╭──
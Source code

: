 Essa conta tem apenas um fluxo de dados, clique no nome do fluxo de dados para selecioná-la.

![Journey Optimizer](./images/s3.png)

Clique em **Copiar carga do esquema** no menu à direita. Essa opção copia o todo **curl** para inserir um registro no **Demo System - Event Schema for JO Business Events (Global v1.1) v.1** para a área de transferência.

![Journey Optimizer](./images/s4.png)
╰──
╭──
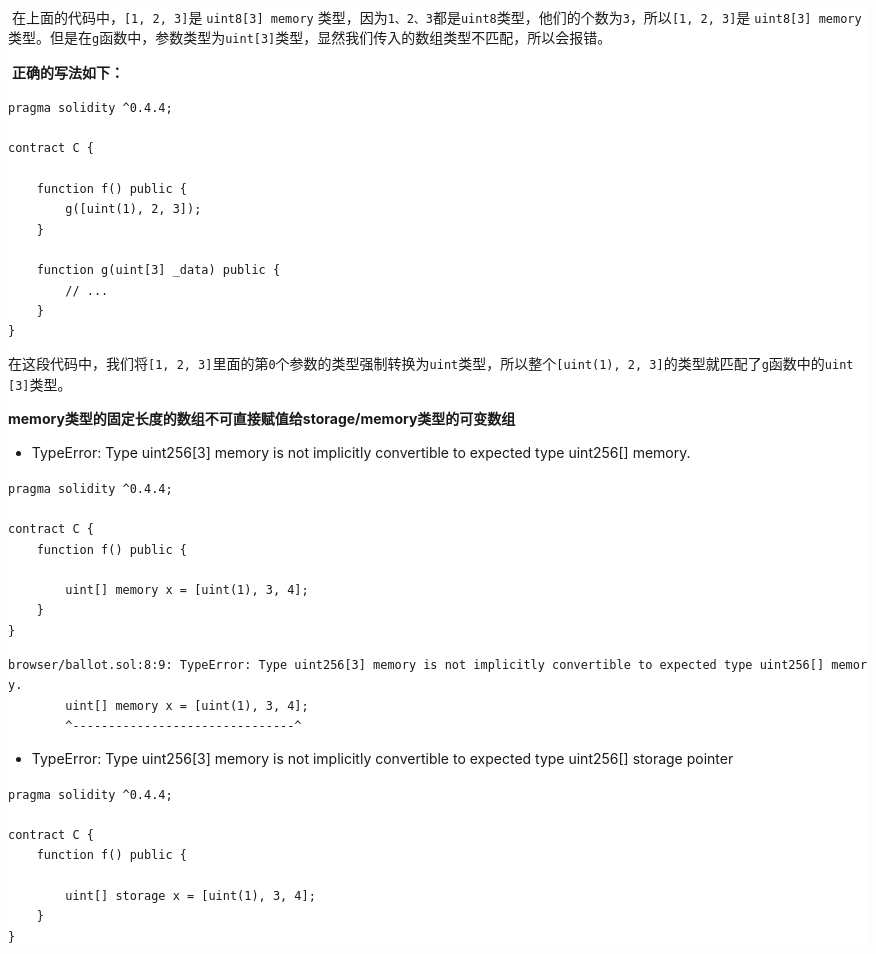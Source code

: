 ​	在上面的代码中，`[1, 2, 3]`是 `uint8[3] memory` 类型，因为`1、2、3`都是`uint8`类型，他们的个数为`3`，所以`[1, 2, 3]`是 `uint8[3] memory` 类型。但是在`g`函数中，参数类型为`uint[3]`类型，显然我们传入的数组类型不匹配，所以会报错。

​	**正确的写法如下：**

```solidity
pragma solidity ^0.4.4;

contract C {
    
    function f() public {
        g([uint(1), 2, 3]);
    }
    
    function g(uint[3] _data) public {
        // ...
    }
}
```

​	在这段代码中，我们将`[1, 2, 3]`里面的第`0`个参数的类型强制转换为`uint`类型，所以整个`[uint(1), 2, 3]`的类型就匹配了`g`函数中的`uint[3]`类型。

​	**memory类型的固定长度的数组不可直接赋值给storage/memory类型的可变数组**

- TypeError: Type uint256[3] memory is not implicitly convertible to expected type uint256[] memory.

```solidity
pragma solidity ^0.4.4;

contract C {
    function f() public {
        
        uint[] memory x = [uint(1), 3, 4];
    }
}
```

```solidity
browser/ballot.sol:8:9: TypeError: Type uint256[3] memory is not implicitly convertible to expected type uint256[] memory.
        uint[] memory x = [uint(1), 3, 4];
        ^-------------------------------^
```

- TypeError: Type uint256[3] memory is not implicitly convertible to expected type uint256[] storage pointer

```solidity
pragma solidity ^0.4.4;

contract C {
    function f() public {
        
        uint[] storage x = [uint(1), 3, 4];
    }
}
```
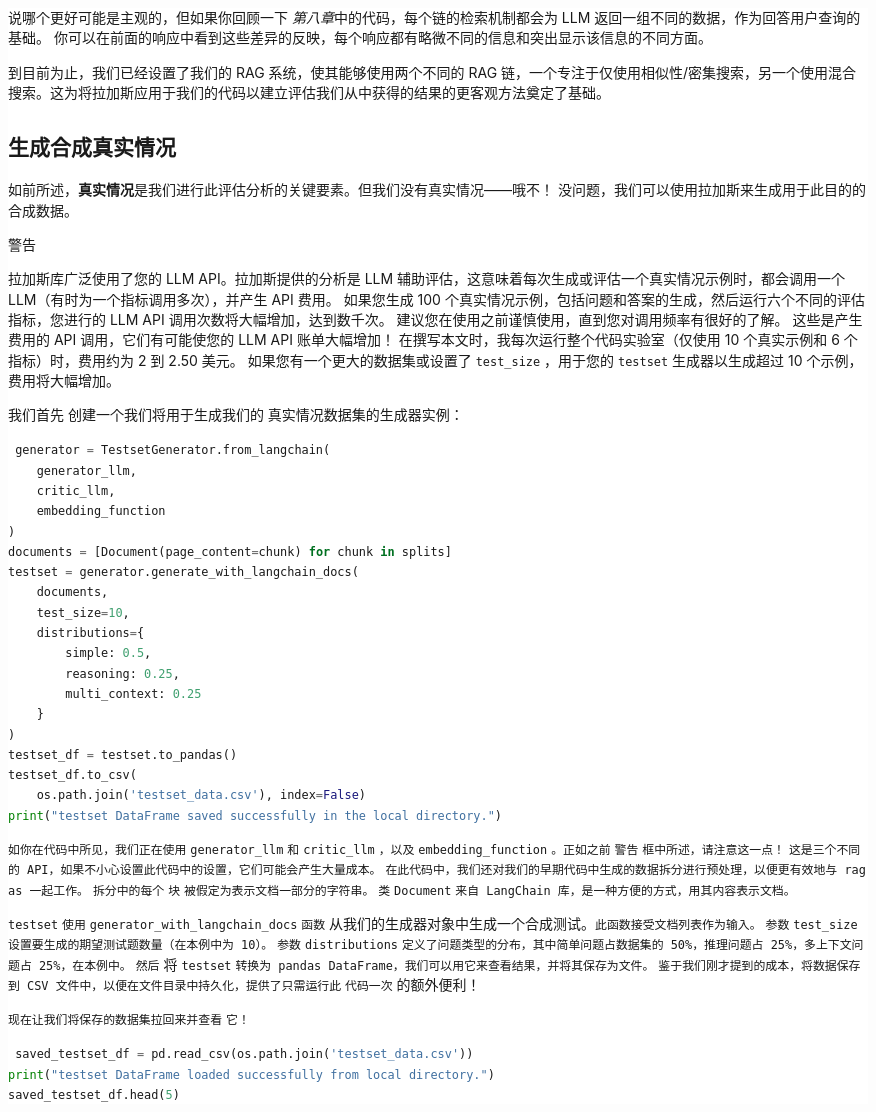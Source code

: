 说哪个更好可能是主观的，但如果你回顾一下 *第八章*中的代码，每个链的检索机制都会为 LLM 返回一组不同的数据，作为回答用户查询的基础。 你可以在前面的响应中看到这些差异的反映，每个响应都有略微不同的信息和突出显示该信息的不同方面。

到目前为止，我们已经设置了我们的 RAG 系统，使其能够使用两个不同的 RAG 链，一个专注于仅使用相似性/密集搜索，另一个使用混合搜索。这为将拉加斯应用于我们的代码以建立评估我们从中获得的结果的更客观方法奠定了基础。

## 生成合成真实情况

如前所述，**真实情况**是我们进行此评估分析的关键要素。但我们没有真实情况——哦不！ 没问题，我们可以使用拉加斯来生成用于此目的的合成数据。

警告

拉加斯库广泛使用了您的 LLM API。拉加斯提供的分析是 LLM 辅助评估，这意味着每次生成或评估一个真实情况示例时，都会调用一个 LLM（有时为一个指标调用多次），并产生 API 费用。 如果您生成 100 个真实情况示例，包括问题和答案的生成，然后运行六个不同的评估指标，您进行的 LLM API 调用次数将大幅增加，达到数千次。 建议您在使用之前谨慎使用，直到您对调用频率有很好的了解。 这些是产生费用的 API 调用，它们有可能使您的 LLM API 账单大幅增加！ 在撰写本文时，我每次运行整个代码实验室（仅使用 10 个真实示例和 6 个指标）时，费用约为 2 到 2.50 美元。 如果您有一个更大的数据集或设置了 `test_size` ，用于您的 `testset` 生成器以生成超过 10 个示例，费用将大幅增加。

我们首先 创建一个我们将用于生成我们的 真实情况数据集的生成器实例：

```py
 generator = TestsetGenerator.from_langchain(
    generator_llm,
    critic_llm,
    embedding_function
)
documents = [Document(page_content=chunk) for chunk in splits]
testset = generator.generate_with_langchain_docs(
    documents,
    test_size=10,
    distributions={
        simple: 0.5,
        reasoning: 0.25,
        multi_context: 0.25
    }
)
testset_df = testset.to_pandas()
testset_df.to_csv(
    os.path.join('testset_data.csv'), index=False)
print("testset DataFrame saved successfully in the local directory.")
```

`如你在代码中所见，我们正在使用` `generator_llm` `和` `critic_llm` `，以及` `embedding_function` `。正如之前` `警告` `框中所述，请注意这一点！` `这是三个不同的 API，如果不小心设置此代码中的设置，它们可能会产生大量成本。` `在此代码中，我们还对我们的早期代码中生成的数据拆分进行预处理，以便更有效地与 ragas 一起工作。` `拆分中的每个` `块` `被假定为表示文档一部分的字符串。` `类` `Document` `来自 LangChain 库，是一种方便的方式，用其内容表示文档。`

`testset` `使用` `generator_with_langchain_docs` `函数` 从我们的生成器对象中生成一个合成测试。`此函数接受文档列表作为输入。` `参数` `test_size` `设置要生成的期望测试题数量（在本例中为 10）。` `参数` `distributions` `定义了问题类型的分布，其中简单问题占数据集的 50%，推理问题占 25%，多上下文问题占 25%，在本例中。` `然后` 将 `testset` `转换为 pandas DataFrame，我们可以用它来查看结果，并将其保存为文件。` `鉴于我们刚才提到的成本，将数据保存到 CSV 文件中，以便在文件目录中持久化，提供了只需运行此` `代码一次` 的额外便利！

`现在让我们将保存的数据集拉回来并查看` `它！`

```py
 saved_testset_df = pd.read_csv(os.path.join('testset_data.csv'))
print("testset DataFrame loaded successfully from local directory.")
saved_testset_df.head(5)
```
╰──
╭──
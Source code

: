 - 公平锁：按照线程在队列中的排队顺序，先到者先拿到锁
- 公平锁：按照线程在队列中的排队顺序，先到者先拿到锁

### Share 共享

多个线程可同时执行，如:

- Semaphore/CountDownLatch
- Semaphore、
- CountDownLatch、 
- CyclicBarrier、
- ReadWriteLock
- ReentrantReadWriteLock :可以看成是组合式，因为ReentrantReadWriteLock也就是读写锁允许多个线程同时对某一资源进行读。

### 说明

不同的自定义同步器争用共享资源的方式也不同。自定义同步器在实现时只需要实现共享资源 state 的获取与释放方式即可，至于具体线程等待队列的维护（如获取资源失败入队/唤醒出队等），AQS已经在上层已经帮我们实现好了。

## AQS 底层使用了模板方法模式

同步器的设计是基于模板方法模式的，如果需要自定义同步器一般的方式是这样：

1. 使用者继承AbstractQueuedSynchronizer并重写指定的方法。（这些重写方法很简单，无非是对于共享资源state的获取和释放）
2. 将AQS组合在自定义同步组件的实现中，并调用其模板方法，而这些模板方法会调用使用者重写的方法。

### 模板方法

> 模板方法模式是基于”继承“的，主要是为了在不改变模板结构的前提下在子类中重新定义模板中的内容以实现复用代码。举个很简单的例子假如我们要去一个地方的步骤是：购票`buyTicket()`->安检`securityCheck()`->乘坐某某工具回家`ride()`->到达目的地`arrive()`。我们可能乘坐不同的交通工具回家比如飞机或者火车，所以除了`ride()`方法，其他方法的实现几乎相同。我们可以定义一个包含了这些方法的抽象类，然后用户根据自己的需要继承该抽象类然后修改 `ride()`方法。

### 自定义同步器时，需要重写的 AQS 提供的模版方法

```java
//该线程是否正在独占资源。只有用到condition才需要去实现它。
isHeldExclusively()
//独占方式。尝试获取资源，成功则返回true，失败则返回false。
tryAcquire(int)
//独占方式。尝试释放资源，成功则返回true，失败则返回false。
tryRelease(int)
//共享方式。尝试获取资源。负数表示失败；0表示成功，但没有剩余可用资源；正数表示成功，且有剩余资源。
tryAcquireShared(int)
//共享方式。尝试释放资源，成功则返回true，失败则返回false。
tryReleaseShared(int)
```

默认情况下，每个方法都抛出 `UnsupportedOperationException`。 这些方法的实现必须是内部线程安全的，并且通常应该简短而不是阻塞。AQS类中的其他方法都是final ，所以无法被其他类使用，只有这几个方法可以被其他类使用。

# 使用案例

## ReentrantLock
╰──
_WHAT THE TASK REQUIRES_: Among the lines of these entries, find those that contain "先到者先拿到锁". Give their number and nothing else.

_OUTPUT OF THE TASK_: 2